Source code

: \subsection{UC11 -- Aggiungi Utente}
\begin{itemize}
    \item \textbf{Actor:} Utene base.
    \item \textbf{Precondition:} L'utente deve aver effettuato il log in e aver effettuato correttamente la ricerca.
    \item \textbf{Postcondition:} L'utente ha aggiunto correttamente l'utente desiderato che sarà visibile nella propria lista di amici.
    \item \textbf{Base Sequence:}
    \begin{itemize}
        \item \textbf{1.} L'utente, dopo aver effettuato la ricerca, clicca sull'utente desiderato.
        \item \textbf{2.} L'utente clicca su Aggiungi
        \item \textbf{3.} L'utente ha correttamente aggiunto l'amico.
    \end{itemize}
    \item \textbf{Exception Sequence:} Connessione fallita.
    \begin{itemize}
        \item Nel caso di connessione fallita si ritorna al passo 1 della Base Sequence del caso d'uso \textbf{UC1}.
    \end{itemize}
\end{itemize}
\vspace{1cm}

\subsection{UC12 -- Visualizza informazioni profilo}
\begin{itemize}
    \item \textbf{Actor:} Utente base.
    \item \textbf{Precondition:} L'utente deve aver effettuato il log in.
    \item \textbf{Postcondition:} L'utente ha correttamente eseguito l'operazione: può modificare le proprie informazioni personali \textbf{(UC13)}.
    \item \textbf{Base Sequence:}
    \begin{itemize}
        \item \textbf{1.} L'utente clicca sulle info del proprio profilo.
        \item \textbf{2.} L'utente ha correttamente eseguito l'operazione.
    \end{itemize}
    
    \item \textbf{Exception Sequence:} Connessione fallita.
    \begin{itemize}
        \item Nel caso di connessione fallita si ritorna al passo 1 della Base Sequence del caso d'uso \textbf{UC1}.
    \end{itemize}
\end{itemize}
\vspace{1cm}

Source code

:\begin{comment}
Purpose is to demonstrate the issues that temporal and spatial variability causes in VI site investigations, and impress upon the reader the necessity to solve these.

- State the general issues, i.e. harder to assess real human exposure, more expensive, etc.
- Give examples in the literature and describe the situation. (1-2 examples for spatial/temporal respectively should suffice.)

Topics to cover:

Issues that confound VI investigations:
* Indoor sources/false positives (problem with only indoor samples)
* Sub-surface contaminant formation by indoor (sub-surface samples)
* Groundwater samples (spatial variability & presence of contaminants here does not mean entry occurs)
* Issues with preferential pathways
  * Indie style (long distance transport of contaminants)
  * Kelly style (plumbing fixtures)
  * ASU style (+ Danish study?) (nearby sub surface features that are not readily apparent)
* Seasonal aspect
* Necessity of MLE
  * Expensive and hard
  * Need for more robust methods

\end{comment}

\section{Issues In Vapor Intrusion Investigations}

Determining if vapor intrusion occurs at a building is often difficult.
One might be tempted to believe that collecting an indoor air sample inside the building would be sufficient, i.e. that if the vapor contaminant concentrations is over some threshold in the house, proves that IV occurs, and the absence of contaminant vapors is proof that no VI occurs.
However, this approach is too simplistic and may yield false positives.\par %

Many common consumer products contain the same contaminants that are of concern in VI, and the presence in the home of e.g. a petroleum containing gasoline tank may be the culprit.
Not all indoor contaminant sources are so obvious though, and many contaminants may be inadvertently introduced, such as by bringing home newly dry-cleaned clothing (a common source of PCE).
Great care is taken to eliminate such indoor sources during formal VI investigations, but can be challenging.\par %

Problem description
All lines from the one holding "Not all indoor" through the final line of the material must be set down exactly, and nothing else may be added.

Task output
Not all indoor contaminant sources are so obvious though, and many contaminants may be inadvertently introduced, such as by bringing home newly dry-cleaned clothing (a common source of PCE).
Great care is taken to eliminate such indoor sources during formal VI investigations, but can be challenging.\par %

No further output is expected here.